PageBox: servlet running in sandbox on J2EE PageBox

for
Presentation FAQ Reference Customisation Runtime Forms Demo Math Verification Downloads Troubleshooting

Runtime generation using Cuckoo

Foreword

With runtime generation, you deploy:

  1. Cuckoo-generated XML files

  2. XSL style sheets

  3. In some cases other XML files, containing for instance a Site map or News

When the Web server receives an HTTP request it applies a transformation to your XML file using XSL style sheets and returns the result to the user.

Pros:

  • You don’t need to generate your pages in batch. Your administration is simplified.
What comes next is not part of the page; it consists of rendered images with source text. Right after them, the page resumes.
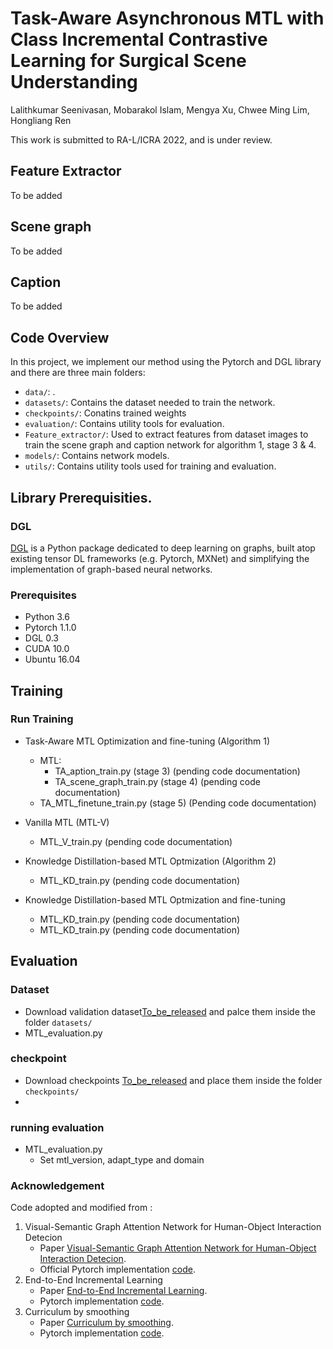 # Task-Aware Asynchronous MTL with  Class Incremental Contrastive Learning for Surgical Scene Understanding
  Lalithkumar Seenivasan, Mobarakol Islam, Mengya Xu, Chwee Ming  Lim, Hongliang Ren
  
  This work is submitted to RA-L/ICRA 2022, and is under review.
<!---------------------------------------------------------------------------------------------------------------->


<!---------------------------------------------------------------------------------------------------------------->
## Feature Extractor
To be added
<!---------------------------------------------------------------------------------------------------------------->
## Scene graph
<!---------------------------------------------------------------------------------------------------------------->
To be added
<!---------------------------------------------------------------------------------------------------------------->

## Caption
<!---------------------------------------------------------------------------------------------------------------->
To be added
<!---------------------------------------------------------------------------------------------------------------->

## Code Overview
<!---------------------------------------------------------------------------------------------------------------->
In this project, we implement our method using the Pytorch and DGL library and there are three main folders: 

- `data/`: .
- `datasets/`: Contains the dataset needed to train the network.
- `checkpoints/`: Conatins trained weights
- `evaluation/`: Contains utility tools for evaluation.
- `Feature_extractor/`: Used to extract features from dataset images to train the scene graph and caption network for algorithm 1, stage 3 & 4.
- `models/`: Contains network models.
- `utils/`: Contains utility tools used for training and evaluation.

<!---------------------------------------------------------------------------------------------------------------->

## Library Prerequisities.

### DGL
<a href='https://docs.dgl.ai/en/latest/install/index.html'>DGL</a> is a Python package dedicated to deep learning on graphs, built atop existing tensor DL frameworks (e.g. Pytorch, MXNet) and simplifying the implementation of graph-based neural networks.

### Prerequisites
- Python 3.6
- Pytorch 1.1.0
- DGL 0.3
- CUDA 10.0
- Ubuntu 16.04


## Training
### Run Training

- Task-Aware MTL Optimization and fine-tuning (Algorithm 1)
  - MTL:
    - TA_aption_train.py (stage 3) (pending code documentation)
    - TA_scene_graph_train.py (stage 4) (pending code documentation)
  - TA_MTL_finetune_train.py (stage 5) (Pending code documentation)

- Vanilla MTL (MTL-V)
  - MTL_V_train.py (pending code documentation)

- Knowledge Distillation-based MTL Optmization (Algorithm 2)
  - MTL_KD_train.py (pending code documentation)

- Knowledge Distillation-based MTL Optmization and fine-tuning
  - MTL_KD_train.py (pending code documentation)
  - MTL_KD_train.py (pending code documentation)


## Evaluation
### Dataset
- Download validation dataset[To_be_released]() and palce them inside the folder `datasets/`
- MTL_evaluation.py
### checkpoint
- Download checkpoints [To_be_released]() and place them inside the folder `checkpoints/`
- 
### running evaluation
- MTL_evaluation.py
  - Set mtl_version, adapt_type and domain

### Acknowledgement
Code adopted and modified from :
1. Visual-Semantic Graph Attention Network for Human-Object Interaction Detecion
    - Paper [Visual-Semantic Graph Attention Network for Human-Object Interaction Detecion](https://arxiv.org/abs/2001.02302).
    - Official Pytorch implementation [code](https://github.com/birlrobotics/vs-gats).
2. End-to-End Incremental Learning
    - Paper [End-to-End Incremental Learning](ttps://arxiv.org/pdf/1807.09536.pdf).
    - Pytorch implementation [code](https://github.com/fmcp/EndToEndIncrementalLearning).
3. Curriculum by smoothing
    - Paper [Curriculum by smoothing](https://arxiv.org/pdf/2003.01367.pdf).
    - Pytorch implementation [code](https://github.com/pairlab/CBS).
  • You can deliver pages optimized for the user browser version and screen size

  • You can personalize your content

Cons:

  • Your server uses more resources, is slower and less scalable

  • You can be hosted for free for static content. You can have to pay your ASP for dynamic content hosting.

We present here three solutions

  • Active Server Pages (ASP) with MSXML running on Internet Information Server (IIS). Microsoft.

  • Cocoon, a Java server application from Apache. Open Source.

  • Resin, a Java server application from Caucho, free as far as you are not paid or you don’t pay someone to use it. Sources available.

We made tests with:

  • IIS 5.0

  • Cocoon 2.0 with Tomcat 4.0.1

  • Resin 2.0.4

ASP

A cuckoo.asp calls MSXML like the static version.

Compared to Cocoon and Resin solutions that we present below the ASP solution doesn’t have a Server cache. However we support browser and proxy caching:

var path;

var mypage;

var style;

function lastModified() {

var fs, content, xsl, site, news, lm;

path = Server.MapPath(Request.ServerVariables("PATH_INFO"));

mypage = new String(Request.QueryString("page"));

style = Request.QueryString("style");

var position = path.lastIndexOf("\\");

path = path.substring(0, position + 1);

fs = Server.CreateObject("Scripting.FileSystemObject");

content = new Date(fs.GetFile(path + mypage).DateLastModified);

xsl = new Date(fs.GetFile(path + style).DateLastModified);

site = new Date(fs.GetFile(path + "pagebox-asp.xml").DateLastModified);

news = new Date(fs.GetFile(path + "cuckoo-news.xml").DateLastModified);

if (content > xsl)

lm = content;

else

lm = xsl;

if (site > lm)

lm = site;

if (news > lm)

lm = news;

return lm;

}

function formatDate(lm) {

// Use toUTCString because toGMTString is deprecated

var strModified

strModified = lm.toUTCString();

strModified = strModified.substring(0, strModified.length -3) + "GMT";

return strModified;

}

var dlm = formatDate(lastModified());

if (Request.ServerVariables("HTTP_IF_MODIFIED_SINCE") == dlm) {

Response.Clear();

Response.Status = "304 Not Modified";

Response.End();

}

Response.AddHeader("Last-modified", dlm);

var xmldoc = new ActiveXObject("MSXML2.DOMDocument");

var xsldoc = new ActiveXObject("MSXML2.DOMDocument");

xmldoc.async = false;

xsldoc.async = false;

xmldoc.validateOnParse = false;

xsldoc.validateOnParse = false;

xmldoc.load(path + mypage);

xsldoc.load(path + style);

if ((xmldoc.parseError.errorCode == 0) && (xsldoc.parseError.errorCode == 0)) {

var str = xmldoc.transformNode(xsldoc);

str = str.replace("charset=UTF-16", "charset=iso-8859-1");

var a0 = /\u00A0/g;

var cuckoo = /<cuckoo>/g;

var ecuckoo = /<\/cuckoo>/g;

str = str.replace(a0, "&nbsp;").replace(cuckoo, "").replace(ecuckoo, "");

var pos = mypage.lastIndexOf("W.");

var href = /href=\"\#this-doc/g;

str = str.replace(href, "href=\"" + mypage.substring(0, pos) + "-doc");

var href = /href=\"\#thisForPrinters.html/g;

str = str.replace(href, "href=\"cuckoo.asp?page=" + mypage + "&style=cuckoo-aspPrint.xsl\"");

Response.Write(str);

}

cuckoo.asp serves all contents with as many presentation styles as needed.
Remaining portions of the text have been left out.